The audit also showed the impact of reducing nitrogen rates by up to 40kg/ha, for example, as well as how the use of cover crops could help to retain carbon in the farming system.

“It explored various scenarios, so that we could make decisions relevant for our situation.”


The carbon audit report we produced contained recommendations for the farming operation, many of which are now being implemented.

These include making rotational changes, using digestate on the farm, looking for other ways to reduce reliance on bagged nitrogen fertiliser and introducing techniques to improve Nitrogen Use Efficiency (NUE).

A focus on soil health has also been implemented, so that soil organic matter levels improve and nutrient cycling starts to take place.

“The start was a good look at the rotation,” explained farming consultant George Catchpole. “Beans came in to replace second wheats and provide a fertility benefit, cover crops have been introduced ahead of spring crops for their ability to scavenge nutrients and improve soil function and maize is being dropped, due to soil damage concerns.”

“The use of digestate was also recommended, to improve soil health and provide nutrients, mainly N and K, while reducing bagged fertiliser costs”, he added.

In addition, fertiliser applications are now being matched to yield potential and crop requirements, so that inputs and outputs are more closely aligned.

“Targeting of fertiliser is an easy win,” added Mr Catchpole. “Not only by reducing rates on less productive sites, but also by using fine-tuning techniques such as sap testing and leaf analysis.”

Mr Warde confirmed that these initial actions are underway. “Being able to discuss the recommendations with Ceres Rural has been very helpful and I’m now getting my head around more regenerative practices.”

Other Opportunities

The report also highlights future opportunities for reducing emissions and for carbon sequestration.

For this, it included other areas of the estate, looking at the role of hedgerows and field corners, not just the productive arable land.

“Some of these areas on the farm are hiding in plain sight,” noted Mr Warde. “They help to simplify the decision-making between carbon and economic crop production and will have a role in delivering public goods.”

Already, there are two woodland Higher-Tier Countryside Stewardship agreements in place, as well as a Mid-Tier Countryside Stewardship scheme on arable and grassland.

The farm is also in the Darent Valley Partnership, a large-scale initiative working at scale for nature recovery and one of Defra’s selected Landscape Recovery projects.

“Small changes made at the farm level can have a big impact,” continued Mr Warde. “Being part of a project like this shows the potential that can be achieved when we work with others and highlights what more can be done.”

What is the Future Farming Resilience Fund?

Running until March 2025, farmers can access one-to-one, free-of-charge advice and direction from the Defra initiative, helping them to identify changes as BPS support is reduced and ELMS is introduced.

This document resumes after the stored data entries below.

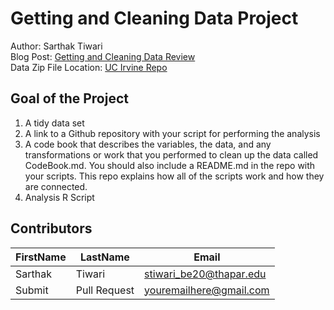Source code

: # Getting and Cleaning Data Project
Author: Sarthak Tiwari <br />
Blog Post: [Getting and Cleaning Data Review](https://medium.com/@GalarnykMichael/review-course-1-the-data-scientists-toolbox-jhu-coursera-4d7459458821#.5jpg133ln "Click to go to Repo") <br />
Data Zip File Location: [UC Irvine Repo](https://d396qusza40orc.cloudfront.net/getdata%2Fprojectfiles%2FUCI%20HAR%20Dataset.zip "Clicking will download the data")

## Goal of the Project
1. A tidy data set 
2. A link to a Github repository with your script for performing the analysis 
3. A code book that describes the variables, the data, and any transformations or work that you performed to clean up the data called CodeBook.md. You should also include a README.md in the repo with your scripts. This repo explains how all of the scripts work and how they are connected.
4. Analysis R Script


## Contributors

FirstName | LastName | Email
--- | --- | ---
Sarthak |  Tiwari |  <stiwari_be20@thapar.edu>
Submit |  Pull Request | <youremailhere@gmail.com>
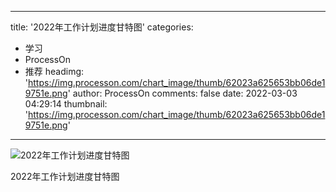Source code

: 
---
title: '2022年工作计划进度甘特图'
categories: 
 - 学习
 - ProcessOn
 - 推荐
headimg: 'https://img.processon.com/chart_image/thumb/62023a625653bb06de19751e.png'
author: ProcessOn
comments: false
date: 2022-03-03 04:29:14
thumbnail: 'https://img.processon.com/chart_image/thumb/62023a625653bb06de19751e.png'
---

<div>   
<img class="thumb" alt="2022年工作计划进度甘特图" src="https://img.processon.com/chart_image/thumb/62023a625653bb06de19751e.png" referrerpolicy="no-referrer">
<p>2022年工作计划进度甘特图</p>  
</div>
            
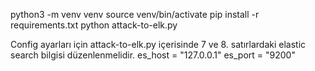 python3 -m venv venv
source venv/bin/activate
pip install -r requirements.txt
python attack-to-elk.py



Config ayarları için
attack-to-elk.py içerisinde 7 ve 8. satırlardaki elastic search bilgisi düzenlenmelidir.
es_host = "127.0.0.1"
es_port = "9200"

The Ceres Rural packages allow farmers to choose from a range of items, depending on their needs and level of detail required – gold, silver and bronze options are available.

Farm resilience reports, carbon audits, benchmarking updates, business plans, budgets and follow-up business reviews are accessible, with our consultants involved in the collection of data and delivery of results. Some 500 reports will be produced by Ceres Rural this year.

To register your interest in receiving free farm business advice, click here.

About Squerryes Sparkling Wine

Squerryes has transformed from being a traditional estate with farming and property interests to including an award-winning sparkling wine business as part of its offering.

Back in 2006, the decision was taken to introduce a third dimension to the business, with a vineyard being planted on the chalk soils. Since then, Squerryes has become well-known for its vintage sparking wine, produced from the grapes grown on the North Downs estate.

Having won a gold medal for six consecutive vintages in the World Championships of champagne and sparkling wine, Squerryes was crowned National Champion in 2021.

The estate also has a fine-dining restaurant, garden café, estate delicatessen and cellar door, set up with the aim of creating new income streams to match those produced from its agricultural activities.